[What the task asks]
Each line from the one containing "如果不存在交点，那么 a +" through the final line below must be reproduced exactly, and no others.

[[ Task material open ]]

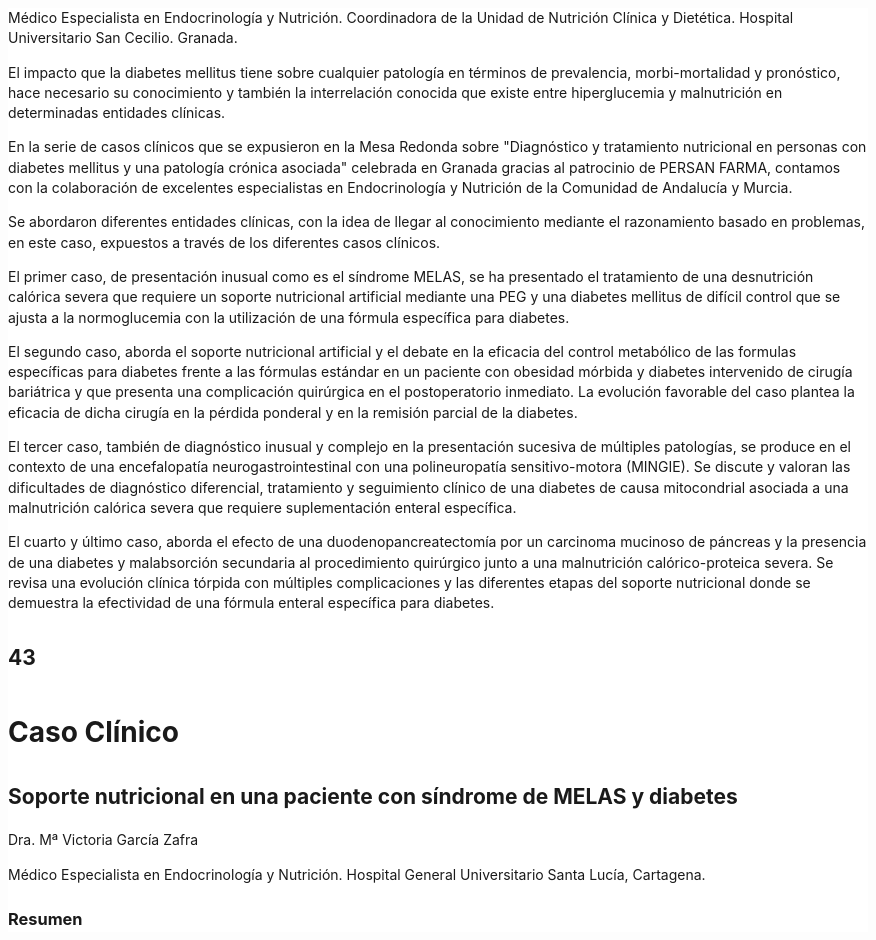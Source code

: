 Médico Especialista en Endocrinología y Nutrición.
Coordinadora de la Unidad de Nutrición Clínica y Dietética.
Hospital Universitario San Cecilio. Granada.

El impacto que la diabetes mellitus tiene sobre cualquier patología en términos de prevalencia, morbi-mortalidad y pronóstico, hace necesario su conocimiento y también la interrelación conocida que existe entre hiperglucemia y malnutrición en determinadas entidades clínicas.

En la serie de casos clínicos que se expusieron en la Mesa Redonda sobre "Diagnóstico y tratamiento nutricional en personas con diabetes mellitus y una patología crónica asociada" celebrada en Granada gracias al patrocinio de PERSAN FARMA, contamos con la colaboración de excelentes especialistas en Endocrinología y Nutrición de la Comunidad de Andalucía y Murcia.

Se abordaron diferentes entidades clínicas, con la idea de llegar al conocimiento mediante el razonamiento basado en problemas, en este caso, expuestos a través de los diferentes casos clínicos.

El primer caso, de presentación inusual como es el síndrome MELAS, se ha presentado el tratamiento de una desnutrición calórica severa que requiere un soporte nutricional artificial mediante una PEG y una diabetes mellitus de difícil control que se ajusta a la normoglucemia con la utilización de una fórmula específica para diabetes.

El segundo caso, aborda el soporte nutricional artificial y el debate en la eficacia del control metabólico de las formulas específicas para diabetes frente a las fórmulas estándar en un paciente con obesidad mórbida y diabetes intervenido de cirugía bariátrica y que presenta una complicación quirúrgica en el postoperatorio inmediato. La evolución favorable del caso plantea la eficacia de dicha cirugía en la pérdida ponderal y en la remisión parcial de la diabetes.

El tercer caso, también de diagnóstico inusual y complejo en la presentación sucesiva de múltiples patologías, se produce en el contexto de una encefalopatía neurogastrointestinal con una polineuropatía sensitivo-motora (MINGIE). Se discute y valoran las dificultades de diagnóstico diferencial, tratamiento y seguimiento clínico de una diabetes de causa mitocondrial asociada a una malnutrición calórica severa que requiere suplementación enteral específica.

El cuarto y último caso, aborda el efecto de una duodenopancreatectomía por un carcinoma mucinoso de páncreas y la presencia de una diabetes y malabsorción secundaria al procedimiento quirúrgico junto a una malnutrición calórico-proteica severa. Se revisa una evolución clínica tórpida con múltiples complicaciones y las diferentes etapas del soporte nutricional donde se demuestra la efectividad de una fórmula enteral específica para diabetes.

43
---
# Caso Clínico

## Soporte nutricional en una paciente con síndrome de MELAS y diabetes

Dra. Mª Victoria García Zafra

Médico Especialista en Endocrinología y Nutrición.
Hospital General Universitario Santa Lucía, Cartagena.

### Resumen
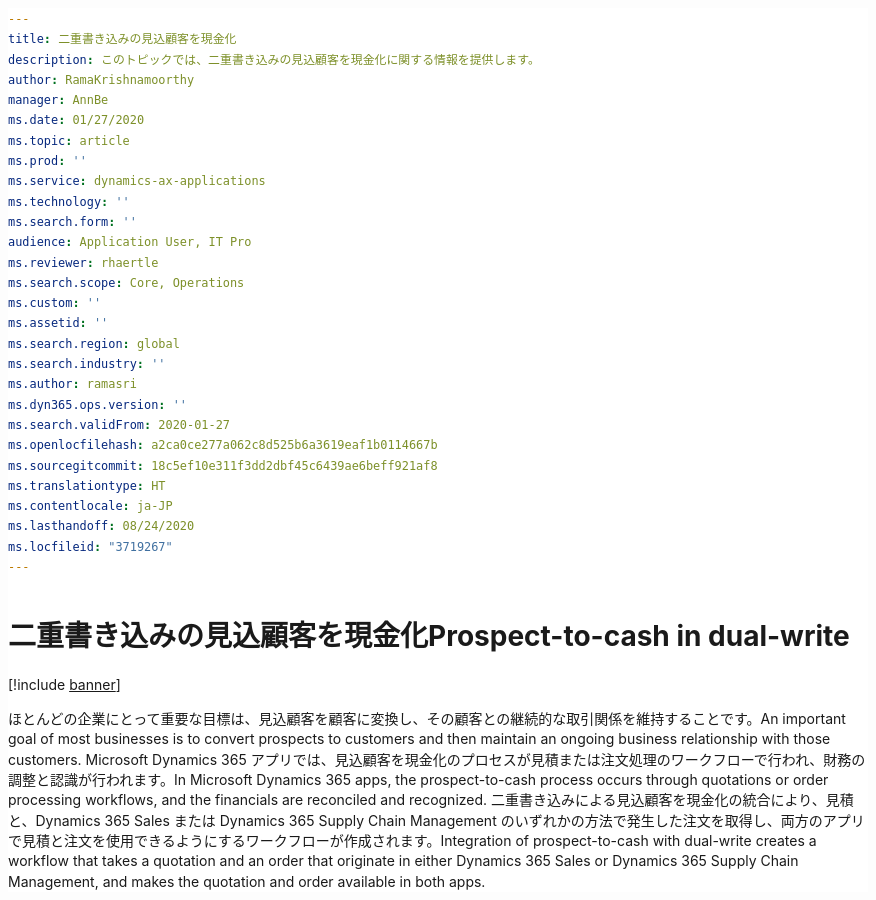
 ```yaml
---
title: 二重書き込みの見込顧客を現金化
description: このトピックでは、二重書き込みの見込顧客を現金化に関する情報を提供します。
author: RamaKrishnamoorthy
manager: AnnBe
ms.date: 01/27/2020
ms.topic: article
ms.prod: ''
ms.service: dynamics-ax-applications
ms.technology: ''
ms.search.form: ''
audience: Application User, IT Pro
ms.reviewer: rhaertle
ms.search.scope: Core, Operations
ms.custom: ''
ms.assetid: ''
ms.search.region: global
ms.search.industry: ''
ms.author: ramasri
ms.dyn365.ops.version: ''
ms.search.validFrom: 2020-01-27
ms.openlocfilehash: a2ca0ce277a062c8d525b6a3619eaf1b0114667b
ms.sourcegitcommit: 18c5ef10e311f3dd2dbf45c6439ae6beff921af8
ms.translationtype: HT
ms.contentlocale: ja-JP
ms.lasthandoff: 08/24/2020
ms.locfileid: "3719267"
---
```

# <a name="prospect-to-cash-in-dual-write"></a><span data-ttu-id="7d01a-103">二重書き込みの見込顧客を現金化</span><span class="sxs-lookup"><span data-stu-id="7d01a-103">Prospect-to-cash in dual-write</span></span>

[!include [banner](../../includes/banner.md)]



<span data-ttu-id="7d01a-104">ほとんどの企業にとって重要な目標は、見込顧客を顧客に変換し、その顧客との継続的な取引関係を維持することです。</span><span class="sxs-lookup"><span data-stu-id="7d01a-104">An important goal of most businesses is to convert prospects to customers and then maintain an ongoing business relationship with those customers.</span></span> <span data-ttu-id="7d01a-105">Microsoft Dynamics 365 アプリでは、見込顧客を現金化のプロセスが見積または注文処理のワークフローで行われ、財務の調整と認識が行われます。</span><span class="sxs-lookup"><span data-stu-id="7d01a-105">In Microsoft Dynamics 365 apps, the prospect-to-cash process occurs through quotations or order processing workflows, and the financials are reconciled and recognized.</span></span> <span data-ttu-id="7d01a-106">二重書き込みによる見込顧客を現金化の統合により、見積と、Dynamics 365 Sales または Dynamics 365 Supply Chain Management のいずれかの方法で発生した注文を取得し、両方のアプリで見積と注文を使用できるようにするワークフローが作成されます。</span><span class="sxs-lookup"><span data-stu-id="7d01a-106">Integration of prospect-to-cash with dual-write creates a workflow that takes a quotation and an order that originate in either Dynamics 365 Sales or Dynamics 365 Supply Chain Management, and makes the quotation and order available in both apps.</span></span>

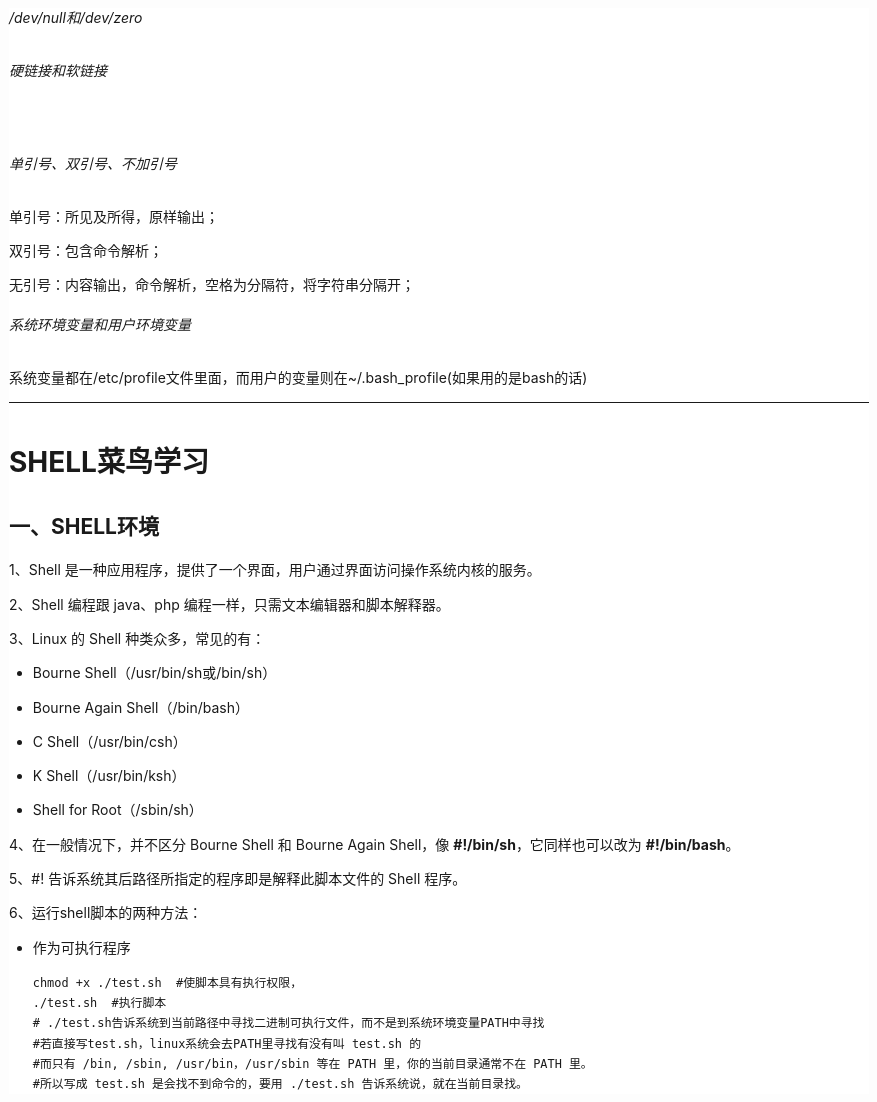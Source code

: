 ###### /dev/null和/dev/zero



###### 硬链接和软链接

​	

###### 单引号、双引号、不加引号

单引号：所见及所得，原样输出； 

双引号：包含命令解析；

无引号：内容输出，命令解析，空格为分隔符，将字符串分隔开；

###### 系统环境变量和用户环境变量

​	系统变量都在/etc/profile文件里面，而用户的变量则在~/.bash_profile(如果用的是bash的话)











------

# SHELL菜鸟学习

## 一、SHELL环境

1、Shell 是一种应用程序，提供了一个界面，用户通过界面访问操作系统内核的服务。

2、Shell 编程跟 java、php 编程一样，只需文本编辑器和脚本解释器。

3、Linux 的 Shell 种类众多，常见的有：

- Bourne Shell（/usr/bin/sh或/bin/sh）

- Bourne Again Shell（/bin/bash）

- C Shell（/usr/bin/csh）

- K Shell（/usr/bin/ksh）

- Shell for Root（/sbin/sh）

4、在一般情况下，并不区分 Bourne Shell 和 Bourne Again Shell，像 **#!/bin/sh**，它同样也可以改为 **#!/bin/bash**。

5、#! 告诉系统其后路径所指定的程序即是解释此脚本文件的 Shell 程序。

6、运行shell脚本的两种方法：

- 作为可执行程序

  ```shell
  chmod +x ./test.sh  #使脚本具有执行权限，
  ./test.sh  #执行脚本
  # ./test.sh告诉系统到当前路径中寻找二进制可执行文件，而不是到系统环境变量PATH中寻找
  #若直接写test.sh，linux系统会去PATH里寻找有没有叫 test.sh 的
  #而只有 /bin, /sbin, /usr/bin，/usr/sbin 等在 PATH 里，你的当前目录通常不在 PATH 里。
  #所以写成 test.sh 是会找不到命令的，要用 ./test.sh 告诉系统说，就在当前目录找。
  ```
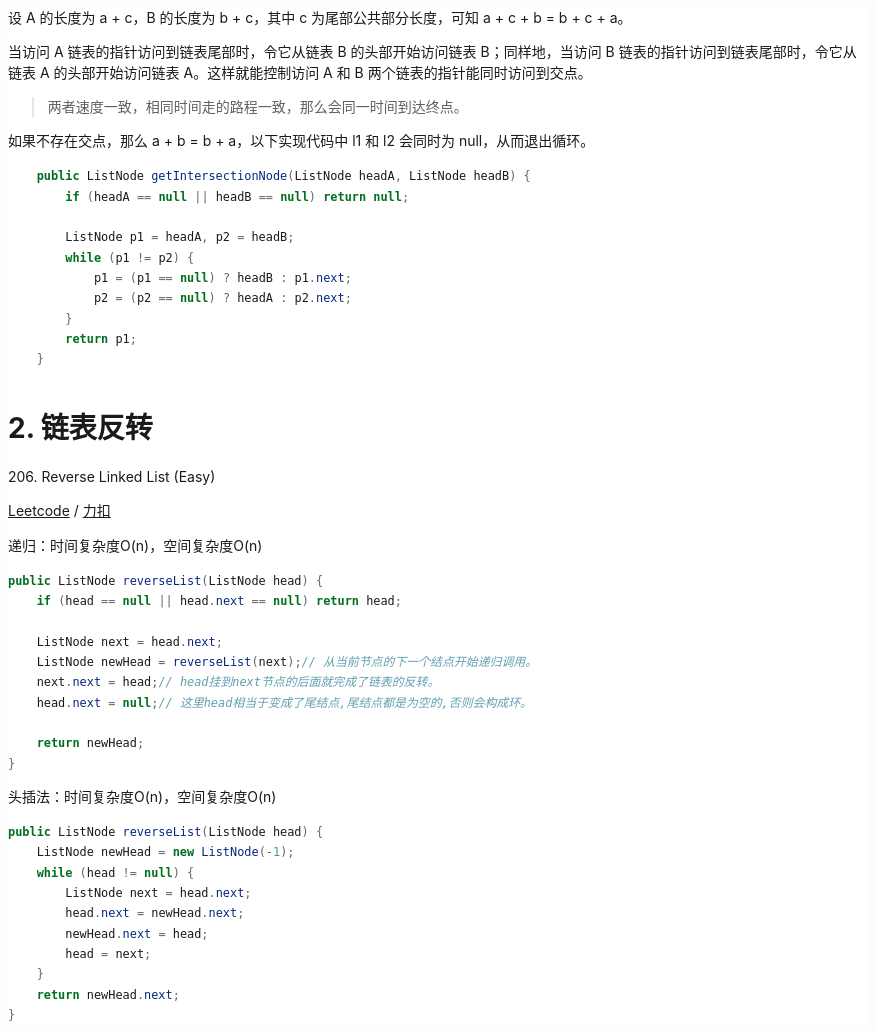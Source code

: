 设 A 的长度为 a + c，B 的长度为 b + c，其中 c 为尾部公共部分长度，可知 a + c + b = b + c + a。

当访问 A 链表的指针访问到链表尾部时，令它从链表 B 的头部开始访问链表 B；同样地，当访问 B 链表的指针访问到链表尾部时，令它从链表 A 的头部开始访问链表 A。这样就能控制访问 A 和 B 两个链表的指针能同时访问到交点。

> 两者速度一致，相同时间走的路程一致，那么会同一时间到达终点。

如果不存在交点，那么 a + b = b + a，以下实现代码中 l1 和 l2 会同时为 null，从而退出循环。

```java
    public ListNode getIntersectionNode(ListNode headA, ListNode headB) {
        if (headA == null || headB == null) return null;

        ListNode p1 = headA, p2 = headB;
        while (p1 != p2) {
            p1 = (p1 == null) ? headB : p1.next;
            p2 = (p2 == null) ? headA : p2.next;
        }
        return p1;
    }
```

#  2. 链表反转

206\. Reverse Linked List (Easy)

[Leetcode](https://leetcode.com/problems/reverse-linked-list/description/) / [力扣](https://leetcode-cn.com/problems/reverse-linked-list/description/)

递归：时间复杂度O(n)，空间复杂度O(n)

```java
public ListNode reverseList(ListNode head) {
    if (head == null || head.next == null) return head;
    
    ListNode next = head.next;
    ListNode newHead = reverseList(next);// 从当前节点的下一个结点开始递归调用。
    next.next = head;// head挂到next节点的后面就完成了链表的反转。
    head.next = null;// 这里head相当于变成了尾结点,尾结点都是为空的,否则会构成环。
    
    return newHead;
}
```

头插法：时间复杂度O(n)，空间复杂度O(n)

```java
public ListNode reverseList(ListNode head) {
    ListNode newHead = new ListNode(-1);
    while (head != null) {
        ListNode next = head.next;
        head.next = newHead.next;
        newHead.next = head;
        head = next;
    }
    return newHead.next;
}
```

[[ Task material closed ]]

[Reply to the exercise]
如果不存在交点，那么 a + b = b + a，以下实现代码中 l1 和 l2 会同时为 null，从而退出循环。

```java
    public ListNode getIntersectionNode(ListNode headA, ListNode headB) {
        if (headA == null || headB == null) return null;

        ListNode p1 = headA, p2 = headB;
        while (p1 != p2) {
            p1 = (p1 == null) ? headB : p1.next;
            p2 = (p2 == null) ? headA : p2.next;
        }
        return p1;
    }
```

#  2. 链表反转

206\. Reverse Linked List (Easy)

[Leetcode](https://leetcode.com/problems/reverse-linked-list/description/) / [力扣](https://leetcode-cn.com/problems/reverse-linked-list/description/)

递归：时间复杂度O(n)，空间复杂度O(n)

```java
public ListNode reverseList(ListNode head) {
    if (head == null || head.next == null) return head;
    
    ListNode next = head.next;
    ListNode newHead = reverseList(next);// 从当前节点的下一个结点开始递归调用。
    next.next = head;// head挂到next节点的后面就完成了链表的反转。
    head.next = null;// 这里head相当于变成了尾结点,尾结点都是为空的,否则会构成环。
    
    return newHead;
}
```

头插法：时间复杂度O(n)，空间复杂度O(n)

```java
public ListNode reverseList(ListNode head) {
    ListNode newHead = new ListNode(-1);
    while (head != null) {
        ListNode next = head.next;
        head.next = newHead.next;
        newHead.next = head;
        head = next;
    }
    return newHead.next;
}
```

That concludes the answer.